La reacción natural fue de incomprensión, dudas y finalmente ira hacia el chaval que ha provocado un tsunami entre los defensores de los derechos humanos y ha dado la oportunidad a los LGTBIfóbicos de poner en duda no solo las denuncias sino incluso las leyes diseñadas para proteger nuestros derechos.

Pero pasada las horas, y siendo consciente de que mis palabras provocarán el estupor de no pocos de los míos y de las mías, debo reconocer que siento compasión por el chico de Malasaña.
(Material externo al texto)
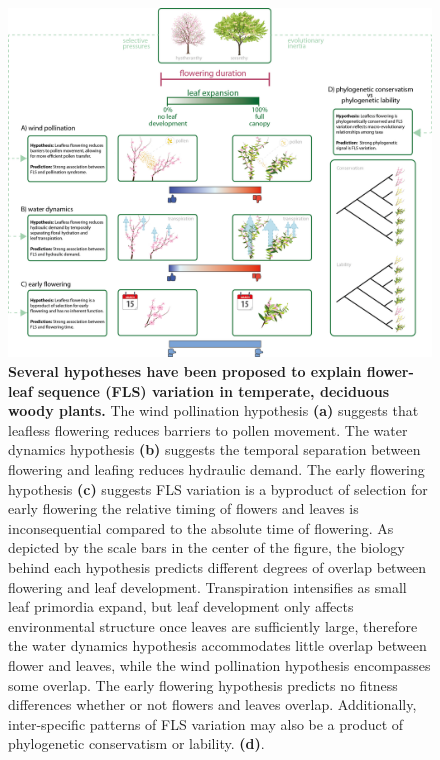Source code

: \documentclass[11pt]{article}
\begin{document}
\begin{figure}[h!]
    \centering
 \includegraphics[width=\textwidth]{..//HarvardForest/concept_hystheranty_wide_text_overlaps.png} 
    \caption{\textbf{Several hypotheses have been proposed to explain flower-leaf sequence (FLS) variation in temperate, deciduous woody plants.}  The wind pollination hypothesis \textbf{(a)} suggests that leafless flowering reduces barriers to pollen movement. The water dynamics hypothesis \textbf{(b)} suggests the temporal separation between flowering and leafing reduces hydraulic demand. The early flowering hypothesis \textbf{(c)} suggests FLS variation is a byproduct of selection for early flowering the relative timing of flowers and leaves is inconsequential compared to the absolute time of flowering. As depicted by the scale bars in the center of the figure, the biology behind each hypothesis predicts different degrees of overlap between flowering and leaf development. Transpiration intensifies as small leaf primordia expand, but leaf development only affects environmental structure once leaves are sufficiently large, therefore the water dynamics hypothesis accommodates little overlap between flower and leaves, while the wind pollination hypothesis encompasses some overlap. The early flowering hypothesis predicts no fitness differences whether or not flowers and leaves overlap. Additionally, inter-specific patterns of FLS variation may also be a product of phylogenetic conservatism or lability. \textbf{(d)}.}
    \label{fig:conceptual}
\end{figure}
 
\end{document}

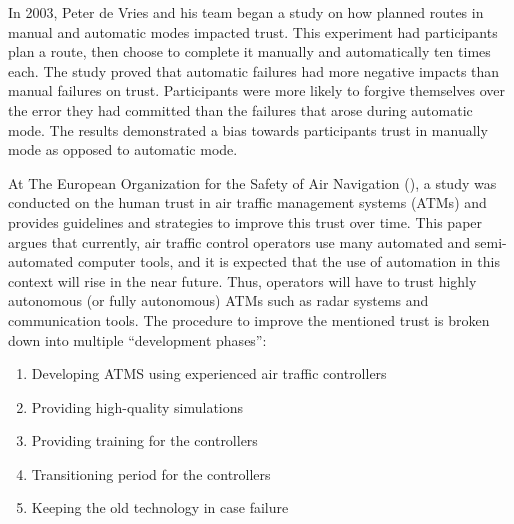 \documentclass[runningheads,a4paper]{llncs}
\begin{document}
In 2003, Peter de Vries and his team began a study on how planned routes in manual and automatic modes impacted trust\cite{de2003effects}. This experiment had participants plan a route, then choose to complete it manually and automatically ten times each.  The study proved that automatic failures had more negative impacts than manual failures on trust.  Participants were more likely to forgive themselves over the error they had committed than the failures that arose during automatic mode.  The results demonstrated a bias towards participants trust in manually mode as opposed to automatic mode.

At The European Organization for the Safety of Air Navigation (\cite{kelly2003guidelines}), a study was conducted on the human trust in air traffic management systems (ATMs) and provides guidelines and strategies to improve this trust over time. This paper argues that currently, air traffic control operators use many automated and semi-automated computer tools, and it is expected that the use of automation in this context will rise in the near future. Thus, operators will have to trust highly autonomous (or fully autonomous) ATMs such as radar systems and communication tools. The procedure to improve the mentioned trust is broken down into multiple ``development phases'':

\begin{enumerate}
    \item Developing ATMS using experienced air traffic controllers
    \item Providing high-quality simulations
    \item Providing training for the controllers
    \item Transitioning period for the controllers
    \item Keeping the old technology in case failure
\end{enumerate}
\end{document}
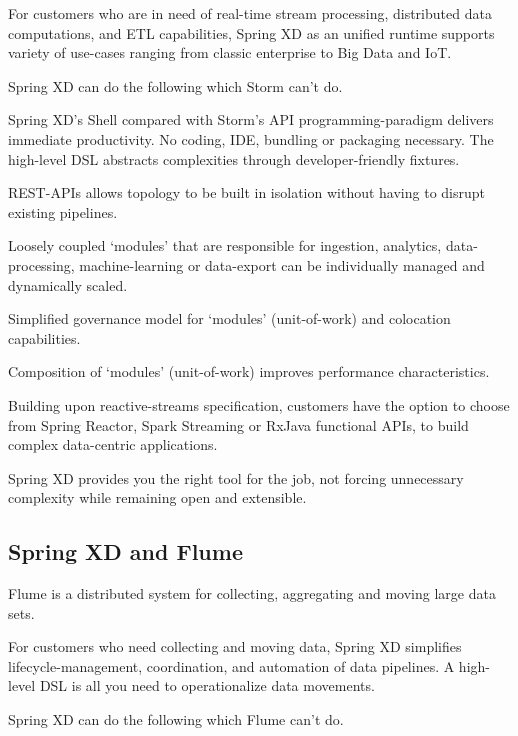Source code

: For customers who are in need of real-time stream processing, distributed data computations, and ETL capabilities, Spring XD as an unified runtime supports variety of use-cases ranging from classic enterprise to Big Data and IoT. 

Spring XD can do the following which Storm can't do.

\begin{itemize*}
\item Spring XD's Shell compared with Storm's API programming-paradigm delivers immediate productivity. No coding, IDE, bundling or packaging necessary. The high-level DSL abstracts complexities through developer-friendly fixtures.
\item REST-APIs allows topology to be built in isolation without having to disrupt existing pipelines.
\item Loosely coupled `modules' that are responsible for ingestion, analytics, data-processing, machine-learning or data-export can be individually managed and dynamically scaled.
\item Simplified governance model for `modules' (unit-of-work) and colocation capabilities.
\item Composition of `modules' (unit-of-work) improves performance characteristics. 
\item Building upon reactive-streams specification, customers have the option to choose from Spring Reactor, Spark Streaming or RxJava functional APIs, to build complex data-centric applications.
\end{itemize*}

Spring XD provides you the right tool for the job, not forcing unnecessary complexity while remaining open and extensible.

\subsection{Spring XD and Flume}
Flume is a distributed system for collecting, aggregating and moving large data sets. 

For customers who need collecting and moving data, Spring XD simplifies lifecycle-management, coordination, and automation of data pipelines. A high-level DSL is all you need to operationalize data movements. 

Spring XD can do the following which Flume can't do.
Es poco lo que aún sabemos de la declaración última del chaval, todo lo más que “ha declarado que las lesiones inicialmente denuncias fueron consentidas”. Pero siendo tan poco, creo que la mayoría no se han hecho unas preguntas que para mí son fundamentales.
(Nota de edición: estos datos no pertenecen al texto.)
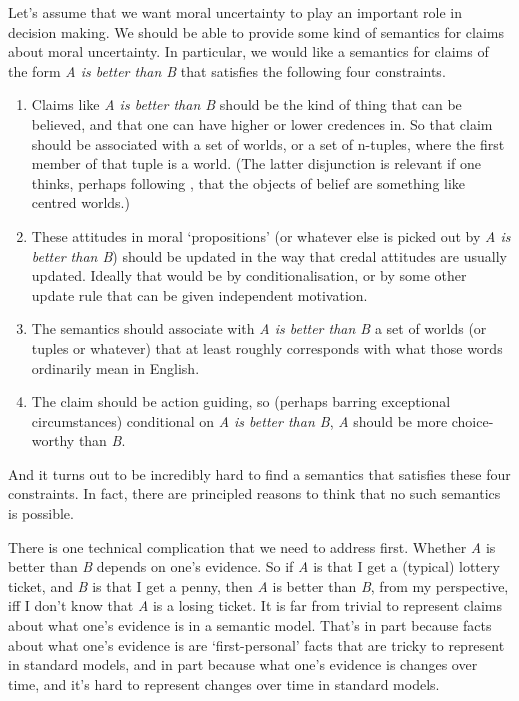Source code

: Let's assume that we want moral uncertainty to play an important role in decision making. We should be able to provide some kind of semantics for claims about moral uncertainty. In particular, we would like a semantics for claims of the form \emph{A is better than B} that satisfies the following four constraints.

\begin{enumerate}
\item{} Claims like \emph{A is better than B} should be the kind of thing that can be believed, and that one can have higher or lower credences in. So that claim should be associated with a set of worlds, or a set of n-tuples, where the first member of that tuple is a world. (The latter disjunction is relevant if one thinks, perhaps following \citet{Lewis1979}, that the objects of belief are something like centred worlds.)

\item{} These attitudes in moral `propositions' (or whatever else is picked out by \emph{A is better than B}) should be updated in the way that credal attitudes are usually updated. Ideally that would be by conditionalisation, or by some other update rule that can be given independent motivation.

\item{} The semantics should associate with \emph{A is better than B} a set of worlds (or tuples or whatever) that at least roughly corresponds with what those words ordinarily mean in English.

\item{} The claim should be action guiding, so (perhaps barring exceptional circumstances) conditional on \emph{A is better than B}, \emph{A} should be more choice-worthy than \emph{B}.

\end{enumerate}
And it turns out to be incredibly hard to find a semantics that satisfies these four constraints. In fact, there are principled reasons to think that no such semantics is possible.

There is one technical complication that we need to address first. Whether \emph{A} is better than \emph{B} depends on one's evidence. So if \emph{A} is that I get a (typical) lottery ticket, and \emph{B} is that I get a penny, then \emph{A} is better than \emph{B}, from my perspective, iff I don't know that \emph{A} is a losing ticket. It is far from trivial to represent claims about what one's evidence is in a semantic model. That's in part because facts about what one's evidence is are `first-personal' facts that are tricky to represent in standard models, and in part because what one's evidence is changes over time, and it's hard to represent changes over time in standard models.

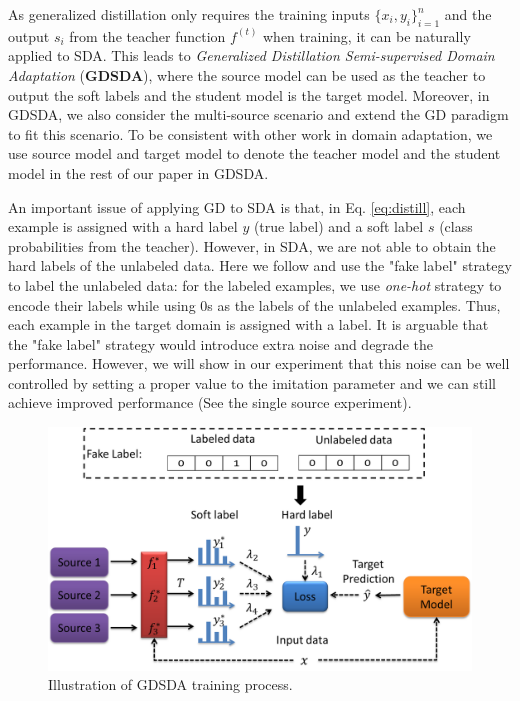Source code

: As generalized distillation only requires the training inputs $\{x_i,y_i\}_{i=1}^n$ and the output $s_i$ from the teacher function $f^{(t)}$ when training, it can be naturally applied to SDA. This leads to \textit{Generalized Distillation Semi-supervised Domain Adaptation} (\textbf{GDSDA}), where the source model can be used as the teacher to output the soft labels and the student model is the target model. Moreover, in GDSDA, we also consider the multi-source scenario and extend the GD paradigm to fit this scenario. To be consistent with other work in domain adaptation, we use source model and target model to denote the teacher model and the student model in the rest of our paper in GDSDA.

An important issue of applying GD to SDA is that, in Eq. \eqref{eq:distill}, each example is assigned with a hard label $y$ (true label) and a soft label $s$ (class probabilities from the teacher). However, in SDA, we are not able to obtain the hard labels of the unlabeled data. Here we follow \cite{lopez2015unifying} and use the "fake label" strategy to label the unlabeled data: for the labeled examples, we use \textit{one-hot} strategy to encode their labels while using 0s as the labels of the unlabeled examples. Thus, each example in the target domain is assigned with a label. It is arguable that the "fake label" strategy would introduce extra noise and degrade the performance. However, we will show in our experiment that this noise can be well controlled by setting a proper value to the imitation parameter and we can still achieve improved performance (See the single source experiment).
\begin{figure}
	\centering
	\includegraphics[scale=.4]{figure/multi-GDDA.png}
	\caption{Illustration of GDSDA training process.}
	\label{fig:GDSDA}
\end{figure}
La primera es: ¿cómo un chaval de 20 años ha podido sentir la necesidad de que alguien grabe “maricón” en sus glúteos? Porque convengamos que incluso en las relaciones sadomasoquistas, las lesiones permanentes no son habituales. Intento ponerme en la piel del muchacho y pensar cuál ha sido su historia, como ha vivido su orientación sexual desde que tomó conciencia de ello. Y mi hipótesis es que el chico posiblemente ha vivido con angustia su orientación homosexual, probablemente haya sufrido bullying en el colegio y en el instituto, tenga la autoestima por los suelos y sufra de homofobia interiorizada.

Conozco casos reales de chicos que presentan estos cuadros psicológicos y buscan ese tipo de “castigos”, incluso fantaseando con la castración consentida.

La segunda pregunta que me hago es: ¿hubo un momento en que dejó de ser una acción consentida? Porque tal vez, durante las conversaciones previas con las otras dos personas, el chaval expresó su deseo y su consentimiento de ser “marcado” como “maricón”, en un entorno de deseo erótico y excitación sexual. Esto le llevó hasta la casa de las otras personas, pero ¿hubo algún momento donde se arrepintió y expresó su negativa? Porque de haberse producido esta situación, lo que inicialmente era pactado dejó de serlo. Es como en el caso de que una persona vaya a casa de otra para tener sexo y ya dentro cambia de opinión, pero es forzada a tener relaciones sexuales. Ahí claramente estaríamos hablando de violación, y por lo tanto hablaríamos de una víctima.

La tercera de las preguntas es: ¿por qué un chaval que siente la necesidad de ser “marcado” no se atreve a manifestar claramente la realidad y se inventa esa historia tan bien articulada? Si me pongo en la piel del chaval, posiblemente yo sentiría vergüenza y temería la incomprensión y la burla del personal médico si confieso la realidad. Posiblemente en unas circunstancias parecidas yo intentaría maquillar la realidad. Y todos y todas hemos conocidos leyendas urbanas sobre personas que llegan a los hospitales con objetos alojados en la vagina y el ano producto de una acción auto-erótica. ¿Quién no temería verse burlado y ridiculizado ante una situación así, donde la información llegaría inevitablemente a la familia? Y lo que es más, si finalmente dije NO, ¿me creería la Policía cuando yo lo había pactado inicialmente?

Está claro que el chaval de Malasaña tomó el pasado domingo todas las malas decisiones posibles: aceptar ser “marcado” como maricón, mentir a los servicios médicos y mantener la mentira ante la Policía.

Está claro que al movimiento LGTBI esta mentira le va a suponer una dificultad añadida en su lucha contra la LGTBIfobia de grupos muy bien organizados y financiados que pretenden eliminar nuestros derechos.

Pero a pesar de todo, no puedo dejar de sentir compasión por ese chaval de 20 años, al que quiero trasladarle que a pesar de todo mañana será un día mejor. Que por grave que sea su acción, tiene derecho a ser feliz, y que si su vida le ha llevado a considerarse un monstruo, una persona indigna que merece ser “marcada” como maricón, debe saber que no es cierto. Y que él también, como nosotros y nosotras, somos víctimas. No verdugos.

(*) Pablo Morterero es presidente de la Asociación Adriano Antinoo.